Sabtu, 12 April 2014

Sungguh, Aku Cinta Kamu - Cerpen Cinta

SUNGGUH, AKU CINTA KAMU
Karya Affin Tiara
Izal, begitu dipanggilnya. Siang ini dia berjanji dengan pacarnya yang bernama Amira, untuk pergi ke toko buku, maklum ia sedang liburan akhir semester.Ia masih bingung ingin melanjutkan ke Perguruan Tinggi mana.
“Mana sih Amira, udah ditunggu setengah jam nggak dateng-dateng.” Izal mencoba menghubungi Amira dengan ponselnya.

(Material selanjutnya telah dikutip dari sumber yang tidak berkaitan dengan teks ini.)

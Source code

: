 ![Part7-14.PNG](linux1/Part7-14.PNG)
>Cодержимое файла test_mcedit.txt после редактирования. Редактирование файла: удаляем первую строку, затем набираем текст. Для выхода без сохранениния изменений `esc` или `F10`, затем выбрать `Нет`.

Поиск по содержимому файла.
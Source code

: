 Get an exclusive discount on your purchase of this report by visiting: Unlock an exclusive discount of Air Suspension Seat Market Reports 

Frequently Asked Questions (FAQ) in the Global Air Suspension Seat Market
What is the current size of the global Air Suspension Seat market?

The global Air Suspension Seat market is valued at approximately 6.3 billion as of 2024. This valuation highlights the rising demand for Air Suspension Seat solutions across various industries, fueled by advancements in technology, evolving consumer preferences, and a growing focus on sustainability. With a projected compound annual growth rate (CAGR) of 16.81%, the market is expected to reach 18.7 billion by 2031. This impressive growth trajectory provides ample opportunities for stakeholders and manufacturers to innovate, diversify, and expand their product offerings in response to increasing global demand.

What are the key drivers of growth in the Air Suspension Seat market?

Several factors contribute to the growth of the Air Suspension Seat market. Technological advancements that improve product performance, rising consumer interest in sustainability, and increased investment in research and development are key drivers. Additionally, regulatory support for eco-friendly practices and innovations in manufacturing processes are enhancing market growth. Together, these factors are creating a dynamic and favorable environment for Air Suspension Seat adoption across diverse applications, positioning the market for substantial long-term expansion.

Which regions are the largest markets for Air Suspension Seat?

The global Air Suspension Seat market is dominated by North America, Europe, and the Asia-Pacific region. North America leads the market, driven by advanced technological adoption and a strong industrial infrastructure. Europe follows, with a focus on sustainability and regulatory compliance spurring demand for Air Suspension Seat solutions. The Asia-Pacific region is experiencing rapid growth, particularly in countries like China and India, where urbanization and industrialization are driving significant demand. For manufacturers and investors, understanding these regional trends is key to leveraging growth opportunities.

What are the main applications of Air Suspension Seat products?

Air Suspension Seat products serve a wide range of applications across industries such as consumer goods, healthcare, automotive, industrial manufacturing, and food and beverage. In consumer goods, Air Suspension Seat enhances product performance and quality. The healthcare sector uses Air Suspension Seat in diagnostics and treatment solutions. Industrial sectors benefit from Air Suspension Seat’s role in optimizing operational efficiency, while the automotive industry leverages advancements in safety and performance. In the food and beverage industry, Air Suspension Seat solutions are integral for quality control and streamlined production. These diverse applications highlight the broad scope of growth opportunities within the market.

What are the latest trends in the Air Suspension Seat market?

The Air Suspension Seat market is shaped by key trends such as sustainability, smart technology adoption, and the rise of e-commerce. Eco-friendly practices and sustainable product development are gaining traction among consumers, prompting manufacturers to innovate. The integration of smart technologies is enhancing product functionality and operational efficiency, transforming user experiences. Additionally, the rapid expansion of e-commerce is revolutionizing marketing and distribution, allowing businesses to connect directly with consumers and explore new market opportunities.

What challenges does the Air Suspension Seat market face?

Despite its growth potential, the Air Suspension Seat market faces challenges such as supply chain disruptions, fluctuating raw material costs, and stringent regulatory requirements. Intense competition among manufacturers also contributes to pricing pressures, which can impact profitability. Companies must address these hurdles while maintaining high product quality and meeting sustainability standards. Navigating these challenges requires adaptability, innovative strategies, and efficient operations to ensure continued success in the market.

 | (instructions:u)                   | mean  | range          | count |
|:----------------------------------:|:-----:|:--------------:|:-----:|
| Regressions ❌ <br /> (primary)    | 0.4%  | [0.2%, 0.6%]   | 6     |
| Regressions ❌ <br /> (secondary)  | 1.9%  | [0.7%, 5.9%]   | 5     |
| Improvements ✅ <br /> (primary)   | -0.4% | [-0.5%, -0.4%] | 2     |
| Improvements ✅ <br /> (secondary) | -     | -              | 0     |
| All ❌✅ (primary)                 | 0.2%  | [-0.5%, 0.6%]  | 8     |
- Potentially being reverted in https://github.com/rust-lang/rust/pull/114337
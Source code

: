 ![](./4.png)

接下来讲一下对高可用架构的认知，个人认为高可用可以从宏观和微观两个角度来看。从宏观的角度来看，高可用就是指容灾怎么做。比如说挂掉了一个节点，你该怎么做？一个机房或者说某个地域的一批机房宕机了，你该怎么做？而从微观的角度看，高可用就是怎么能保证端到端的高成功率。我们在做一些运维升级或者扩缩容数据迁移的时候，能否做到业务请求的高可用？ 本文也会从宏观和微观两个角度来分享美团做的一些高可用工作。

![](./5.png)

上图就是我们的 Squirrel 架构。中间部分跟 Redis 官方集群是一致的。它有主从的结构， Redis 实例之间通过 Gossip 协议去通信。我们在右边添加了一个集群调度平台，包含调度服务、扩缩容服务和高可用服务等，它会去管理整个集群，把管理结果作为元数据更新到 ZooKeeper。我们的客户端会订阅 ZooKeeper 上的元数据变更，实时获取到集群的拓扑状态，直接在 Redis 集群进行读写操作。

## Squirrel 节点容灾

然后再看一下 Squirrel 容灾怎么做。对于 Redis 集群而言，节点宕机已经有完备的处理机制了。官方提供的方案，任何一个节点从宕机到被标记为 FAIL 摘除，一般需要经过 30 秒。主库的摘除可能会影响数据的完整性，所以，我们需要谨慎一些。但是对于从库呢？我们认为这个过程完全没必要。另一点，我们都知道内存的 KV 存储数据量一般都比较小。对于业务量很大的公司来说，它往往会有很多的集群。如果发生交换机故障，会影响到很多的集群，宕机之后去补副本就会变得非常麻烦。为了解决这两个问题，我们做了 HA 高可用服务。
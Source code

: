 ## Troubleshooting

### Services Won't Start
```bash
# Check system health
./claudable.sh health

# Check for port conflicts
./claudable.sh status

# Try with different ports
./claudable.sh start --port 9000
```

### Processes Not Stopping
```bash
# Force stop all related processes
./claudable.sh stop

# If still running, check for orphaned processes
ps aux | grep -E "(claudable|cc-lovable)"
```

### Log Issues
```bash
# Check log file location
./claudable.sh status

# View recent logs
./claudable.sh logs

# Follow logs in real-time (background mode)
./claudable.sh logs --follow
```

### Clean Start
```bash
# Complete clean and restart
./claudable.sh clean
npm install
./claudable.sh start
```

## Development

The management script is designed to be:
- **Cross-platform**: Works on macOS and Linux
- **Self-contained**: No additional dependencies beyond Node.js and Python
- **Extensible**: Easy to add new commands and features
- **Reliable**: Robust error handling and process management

Hampir satu jam lebih ia di depan toko buku itu menunggu pacarnya. Tetapi yang ditunggu tidak kunjung datang. Lalu ia memilih untuk pulang kerumah. Dengan perasaan sedih dan kecewa, ia membaringkan tubuhnya ke kasur dan berkali-kali menghubungi Amira.
***
 Enam bulan telah berlalu, sekarang ia sudah duduk di bangku Perguruan Tinggi. Masih sulit dirinya melupakan kekasihnya yang hilang secara tiba-tiba itu. Ia terlihat murung sehari-harinya.
Hingga suatu hari, saat ia berjalan ingin menuju kantin. Tiba-tiba ada seorang gadis yang menabraknya dari belakang. Brakk!! Mereka berdua terjatuh.
“Hati-hati dong lo kalo jalan. Nggak liat apa orang segede gini!” Kata Izal membentak gadis itu.
“Maaf. Gue buru-buru.” Gadis itu segera bangkit dan berlari meninggalkan. Izal segera bangkit dan berjalan lagi menuju kantin.
***

Pagi ini Izal tidak berangkat dengan motornya, karena motornya sedang di bengkel. Jadi, ia kuliah dengan menaiki bus.
“Ngapain juga motor gue pake rusak segala! Gue kan jadi!” Izal kesal, iamengetuk-ngetukkan jarinya ke paha. Tiba-tiba datang seorang gadis yang ingin menumpang bus juga.
“Elo! Lo kan yang...” Izal bangkit dari duduknya dan menunjukkan jarinya ke arah gadis itu.
“Iya, aku yang nggak sengaja nabrak kamu kemarin. Kan aku udah minta maaf.” Kata gadis itu kaget.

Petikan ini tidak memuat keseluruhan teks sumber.